◆ **DATA LISTING**
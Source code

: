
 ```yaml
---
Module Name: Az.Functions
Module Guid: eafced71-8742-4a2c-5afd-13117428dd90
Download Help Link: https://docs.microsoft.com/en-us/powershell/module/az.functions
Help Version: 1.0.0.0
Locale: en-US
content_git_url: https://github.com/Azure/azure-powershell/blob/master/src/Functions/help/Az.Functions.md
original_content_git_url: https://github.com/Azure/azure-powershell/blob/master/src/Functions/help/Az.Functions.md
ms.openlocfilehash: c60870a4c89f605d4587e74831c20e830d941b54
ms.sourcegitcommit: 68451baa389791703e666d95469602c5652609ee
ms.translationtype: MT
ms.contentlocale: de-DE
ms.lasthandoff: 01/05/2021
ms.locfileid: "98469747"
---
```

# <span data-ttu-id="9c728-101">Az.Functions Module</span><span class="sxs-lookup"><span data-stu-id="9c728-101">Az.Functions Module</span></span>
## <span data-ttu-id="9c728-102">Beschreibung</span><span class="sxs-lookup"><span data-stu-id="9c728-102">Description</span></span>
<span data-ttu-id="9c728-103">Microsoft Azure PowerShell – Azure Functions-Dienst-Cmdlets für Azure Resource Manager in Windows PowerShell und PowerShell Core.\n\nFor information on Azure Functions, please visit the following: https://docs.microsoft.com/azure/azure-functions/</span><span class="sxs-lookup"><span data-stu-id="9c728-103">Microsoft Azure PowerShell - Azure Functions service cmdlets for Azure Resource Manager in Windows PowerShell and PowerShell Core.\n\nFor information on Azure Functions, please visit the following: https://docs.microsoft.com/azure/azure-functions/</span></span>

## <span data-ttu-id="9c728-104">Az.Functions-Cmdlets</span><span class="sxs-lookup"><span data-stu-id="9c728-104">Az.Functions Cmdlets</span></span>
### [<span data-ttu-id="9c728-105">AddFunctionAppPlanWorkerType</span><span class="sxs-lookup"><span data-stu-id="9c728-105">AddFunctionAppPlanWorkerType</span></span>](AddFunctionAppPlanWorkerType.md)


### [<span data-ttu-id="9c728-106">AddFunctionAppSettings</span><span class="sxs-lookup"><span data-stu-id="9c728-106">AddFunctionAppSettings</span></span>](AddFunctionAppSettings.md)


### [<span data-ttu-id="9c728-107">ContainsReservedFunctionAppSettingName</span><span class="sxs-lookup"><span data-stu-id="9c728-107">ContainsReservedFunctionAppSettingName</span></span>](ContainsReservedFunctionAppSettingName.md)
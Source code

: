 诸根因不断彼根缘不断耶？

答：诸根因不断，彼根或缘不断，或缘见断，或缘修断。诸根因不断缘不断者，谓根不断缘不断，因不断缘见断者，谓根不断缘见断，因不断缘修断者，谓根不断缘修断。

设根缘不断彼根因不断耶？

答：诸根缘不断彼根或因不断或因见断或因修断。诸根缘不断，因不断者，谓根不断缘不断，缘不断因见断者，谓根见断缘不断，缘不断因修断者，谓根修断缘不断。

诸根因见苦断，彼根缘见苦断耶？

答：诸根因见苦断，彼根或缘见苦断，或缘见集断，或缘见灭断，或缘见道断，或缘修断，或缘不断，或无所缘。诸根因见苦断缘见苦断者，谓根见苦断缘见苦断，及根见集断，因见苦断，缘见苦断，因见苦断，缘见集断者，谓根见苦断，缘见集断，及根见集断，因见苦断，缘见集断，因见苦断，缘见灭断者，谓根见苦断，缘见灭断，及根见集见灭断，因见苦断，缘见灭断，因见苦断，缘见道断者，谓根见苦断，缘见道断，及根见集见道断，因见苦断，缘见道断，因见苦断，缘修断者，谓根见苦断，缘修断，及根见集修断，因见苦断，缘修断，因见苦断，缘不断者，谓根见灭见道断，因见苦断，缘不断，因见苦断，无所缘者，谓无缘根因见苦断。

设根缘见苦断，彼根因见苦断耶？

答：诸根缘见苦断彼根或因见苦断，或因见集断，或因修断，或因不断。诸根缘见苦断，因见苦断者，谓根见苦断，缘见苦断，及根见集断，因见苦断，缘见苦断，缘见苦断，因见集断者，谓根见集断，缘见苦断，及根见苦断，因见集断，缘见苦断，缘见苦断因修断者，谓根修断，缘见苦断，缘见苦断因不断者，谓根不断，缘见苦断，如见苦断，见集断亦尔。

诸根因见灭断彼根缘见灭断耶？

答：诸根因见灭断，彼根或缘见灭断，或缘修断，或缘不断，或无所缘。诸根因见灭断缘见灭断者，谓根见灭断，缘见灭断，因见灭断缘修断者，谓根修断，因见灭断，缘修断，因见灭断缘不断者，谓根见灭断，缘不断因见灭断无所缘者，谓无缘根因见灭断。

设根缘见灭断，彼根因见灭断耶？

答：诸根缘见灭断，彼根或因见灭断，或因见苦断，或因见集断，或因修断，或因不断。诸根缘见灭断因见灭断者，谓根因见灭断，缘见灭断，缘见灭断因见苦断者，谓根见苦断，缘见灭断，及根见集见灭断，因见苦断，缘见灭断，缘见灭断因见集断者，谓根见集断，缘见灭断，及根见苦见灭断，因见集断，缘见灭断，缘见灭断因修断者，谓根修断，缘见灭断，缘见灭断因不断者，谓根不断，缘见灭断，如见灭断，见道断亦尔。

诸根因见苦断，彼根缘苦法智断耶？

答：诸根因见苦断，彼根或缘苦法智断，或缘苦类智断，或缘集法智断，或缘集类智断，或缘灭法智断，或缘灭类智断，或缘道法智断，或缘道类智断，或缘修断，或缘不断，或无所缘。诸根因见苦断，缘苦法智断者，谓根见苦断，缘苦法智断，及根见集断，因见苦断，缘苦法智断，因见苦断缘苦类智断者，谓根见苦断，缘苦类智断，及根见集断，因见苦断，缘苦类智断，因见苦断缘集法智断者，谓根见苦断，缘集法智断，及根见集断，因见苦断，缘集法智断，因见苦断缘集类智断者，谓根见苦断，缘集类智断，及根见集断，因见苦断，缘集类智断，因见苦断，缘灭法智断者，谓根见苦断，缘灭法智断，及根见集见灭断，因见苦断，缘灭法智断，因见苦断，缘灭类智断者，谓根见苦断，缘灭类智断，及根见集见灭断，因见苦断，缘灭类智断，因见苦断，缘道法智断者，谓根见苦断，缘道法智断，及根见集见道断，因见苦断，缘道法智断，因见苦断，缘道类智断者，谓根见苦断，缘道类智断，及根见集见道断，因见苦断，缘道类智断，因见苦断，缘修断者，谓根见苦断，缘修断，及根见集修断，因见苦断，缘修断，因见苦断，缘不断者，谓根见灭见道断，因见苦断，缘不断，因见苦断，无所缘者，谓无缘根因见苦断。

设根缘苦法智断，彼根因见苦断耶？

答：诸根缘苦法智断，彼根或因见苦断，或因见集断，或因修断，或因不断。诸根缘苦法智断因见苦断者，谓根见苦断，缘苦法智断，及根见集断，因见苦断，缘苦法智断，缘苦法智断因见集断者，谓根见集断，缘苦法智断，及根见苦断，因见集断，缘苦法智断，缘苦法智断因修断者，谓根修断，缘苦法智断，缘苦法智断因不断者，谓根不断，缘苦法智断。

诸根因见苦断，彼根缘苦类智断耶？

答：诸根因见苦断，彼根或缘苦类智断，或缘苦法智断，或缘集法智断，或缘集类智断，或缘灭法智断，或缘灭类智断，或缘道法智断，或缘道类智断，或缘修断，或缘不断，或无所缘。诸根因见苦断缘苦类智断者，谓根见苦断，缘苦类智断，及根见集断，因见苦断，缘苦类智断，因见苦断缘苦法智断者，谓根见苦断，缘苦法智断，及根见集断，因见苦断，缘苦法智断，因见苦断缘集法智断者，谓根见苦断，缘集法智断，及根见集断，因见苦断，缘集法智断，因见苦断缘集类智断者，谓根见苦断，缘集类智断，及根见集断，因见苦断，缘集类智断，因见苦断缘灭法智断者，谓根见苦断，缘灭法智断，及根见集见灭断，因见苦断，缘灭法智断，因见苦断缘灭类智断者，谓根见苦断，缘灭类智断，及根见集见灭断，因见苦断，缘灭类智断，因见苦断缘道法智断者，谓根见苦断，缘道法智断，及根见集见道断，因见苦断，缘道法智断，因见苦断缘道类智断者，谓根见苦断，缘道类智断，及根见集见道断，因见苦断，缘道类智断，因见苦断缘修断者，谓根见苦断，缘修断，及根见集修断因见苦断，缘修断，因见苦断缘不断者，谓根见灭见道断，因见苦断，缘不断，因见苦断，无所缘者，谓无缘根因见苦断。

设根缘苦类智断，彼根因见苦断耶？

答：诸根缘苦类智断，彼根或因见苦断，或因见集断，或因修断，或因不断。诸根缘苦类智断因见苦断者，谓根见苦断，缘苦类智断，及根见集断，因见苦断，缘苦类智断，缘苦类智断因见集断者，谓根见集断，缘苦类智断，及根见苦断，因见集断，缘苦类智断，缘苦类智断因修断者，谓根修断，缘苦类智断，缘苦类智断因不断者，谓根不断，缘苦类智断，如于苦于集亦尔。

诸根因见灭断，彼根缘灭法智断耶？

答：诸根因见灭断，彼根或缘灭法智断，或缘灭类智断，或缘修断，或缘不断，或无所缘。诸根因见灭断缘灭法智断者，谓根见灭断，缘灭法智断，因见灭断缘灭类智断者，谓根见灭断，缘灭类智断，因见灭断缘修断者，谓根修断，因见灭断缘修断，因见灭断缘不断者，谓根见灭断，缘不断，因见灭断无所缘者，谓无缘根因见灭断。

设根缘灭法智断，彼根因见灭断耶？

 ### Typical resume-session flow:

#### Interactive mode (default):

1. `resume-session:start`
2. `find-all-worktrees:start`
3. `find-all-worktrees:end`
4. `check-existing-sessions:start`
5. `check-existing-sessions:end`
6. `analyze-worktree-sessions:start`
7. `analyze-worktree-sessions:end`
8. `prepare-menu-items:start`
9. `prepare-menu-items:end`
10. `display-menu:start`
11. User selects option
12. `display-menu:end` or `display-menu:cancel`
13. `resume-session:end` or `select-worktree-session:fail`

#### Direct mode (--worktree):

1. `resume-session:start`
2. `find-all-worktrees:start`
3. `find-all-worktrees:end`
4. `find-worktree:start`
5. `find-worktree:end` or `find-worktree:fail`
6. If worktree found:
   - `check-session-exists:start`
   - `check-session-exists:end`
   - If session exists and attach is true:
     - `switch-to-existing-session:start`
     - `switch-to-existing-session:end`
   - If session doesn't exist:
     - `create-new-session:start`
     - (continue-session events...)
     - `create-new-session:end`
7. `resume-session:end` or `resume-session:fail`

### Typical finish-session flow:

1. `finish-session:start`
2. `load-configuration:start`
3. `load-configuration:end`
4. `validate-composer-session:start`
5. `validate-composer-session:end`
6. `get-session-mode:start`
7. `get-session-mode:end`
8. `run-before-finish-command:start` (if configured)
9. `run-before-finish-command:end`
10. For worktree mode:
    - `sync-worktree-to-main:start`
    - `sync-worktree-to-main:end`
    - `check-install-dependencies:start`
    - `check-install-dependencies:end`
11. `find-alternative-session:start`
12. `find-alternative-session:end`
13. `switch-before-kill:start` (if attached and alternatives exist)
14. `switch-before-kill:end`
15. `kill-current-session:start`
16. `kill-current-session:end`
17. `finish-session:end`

◆ **ASSIGNMENT**
What is the count of lines in the data above containing the string "github"? Write the number and nothing else.

◆ **EXERCISE SOLUTION**
2